- [WHAT YOU WILL DO]: Copy all records exactly, excluding images.

- [INPUT MATERIAL]:
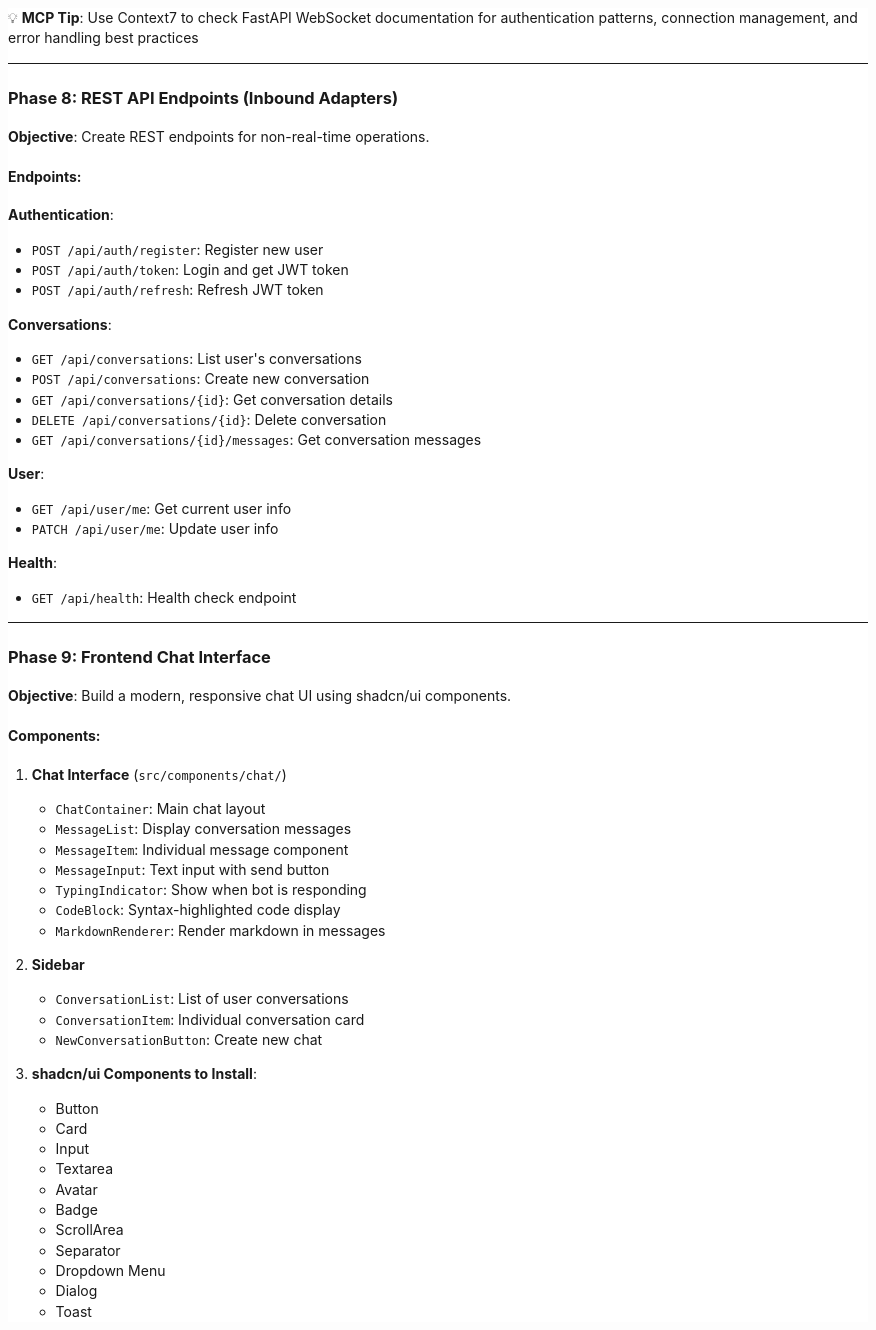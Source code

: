 💡 **MCP Tip**: Use Context7 to check FastAPI WebSocket documentation for authentication patterns, connection management, and error handling best practices

---

### Phase 8: REST API Endpoints (Inbound Adapters)

**Objective**: Create REST endpoints for non-real-time operations.

#### Endpoints:

**Authentication**:
- `POST /api/auth/register`: Register new user
- `POST /api/auth/token`: Login and get JWT token
- `POST /api/auth/refresh`: Refresh JWT token

**Conversations**:
- `GET /api/conversations`: List user's conversations
- `POST /api/conversations`: Create new conversation
- `GET /api/conversations/{id}`: Get conversation details
- `DELETE /api/conversations/{id}`: Delete conversation
- `GET /api/conversations/{id}/messages`: Get conversation messages

**User**:
- `GET /api/user/me`: Get current user info
- `PATCH /api/user/me`: Update user info

**Health**:
- `GET /api/health`: Health check endpoint

---

### Phase 9: Frontend Chat Interface

**Objective**: Build a modern, responsive chat UI using shadcn/ui components.

#### Components:

1. **Chat Interface** (`src/components/chat/`)
   - `ChatContainer`: Main chat layout
   - `MessageList`: Display conversation messages
   - `MessageItem`: Individual message component
   - `MessageInput`: Text input with send button
   - `TypingIndicator`: Show when bot is responding
   - `CodeBlock`: Syntax-highlighted code display
   - `MarkdownRenderer`: Render markdown in messages

2. **Sidebar**
   - `ConversationList`: List of user conversations
   - `ConversationItem`: Individual conversation card
   - `NewConversationButton`: Create new chat

3. **shadcn/ui Components to Install**:
   - Button
   - Card
   - Input
   - Textarea
   - Avatar
   - Badge
   - ScrollArea
   - Separator
   - Dropdown Menu
   - Dialog
   - Toast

- [RESULT BELOW]:
Source code

: 💡 **MCP Tip**: Use Context7 to check FastAPI WebSocket documentation for authentication patterns, connection management, and error handling best practices

---

### Phase 8: REST API Endpoints (Inbound Adapters)

**Objective**: Create REST endpoints for non-real-time operations.

#### Endpoints:

**Authentication**:
- `POST /api/auth/register`: Register new user
- `POST /api/auth/token`: Login and get JWT token
- `POST /api/auth/refresh`: Refresh JWT token

**Conversations**:
- `GET /api/conversations`: List user's conversations
- `POST /api/conversations`: Create new conversation
- `GET /api/conversations/{id}`: Get conversation details
- `DELETE /api/conversations/{id}`: Delete conversation
- `GET /api/conversations/{id}/messages`: Get conversation messages

**User**:
- `GET /api/user/me`: Get current user info
- `PATCH /api/user/me`: Update user info

**Health**:
- `GET /api/health`: Health check endpoint

---

### Phase 9: Frontend Chat Interface

**Objective**: Build a modern, responsive chat UI using shadcn/ui components.

#### Components:

1. **Chat Interface** (`src/components/chat/`)
   - `ChatContainer`: Main chat layout
   - `MessageList`: Display conversation messages
   - `MessageItem`: Individual message component
   - `MessageInput`: Text input with send button
   - `TypingIndicator`: Show when bot is responding
   - `CodeBlock`: Syntax-highlighted code display
   - `MarkdownRenderer`: Render markdown in messages

2. **Sidebar**
   - `ConversationList`: List of user conversations
   - `ConversationItem`: Individual conversation card
   - `NewConversationButton`: Create new chat

3. **shadcn/ui Components to Install**:
   - Button
   - Card
   - Input
   - Textarea
   - Avatar
   - Badge
   - ScrollArea
   - Separator
   - Dropdown Menu
   - Dialog
   - Toast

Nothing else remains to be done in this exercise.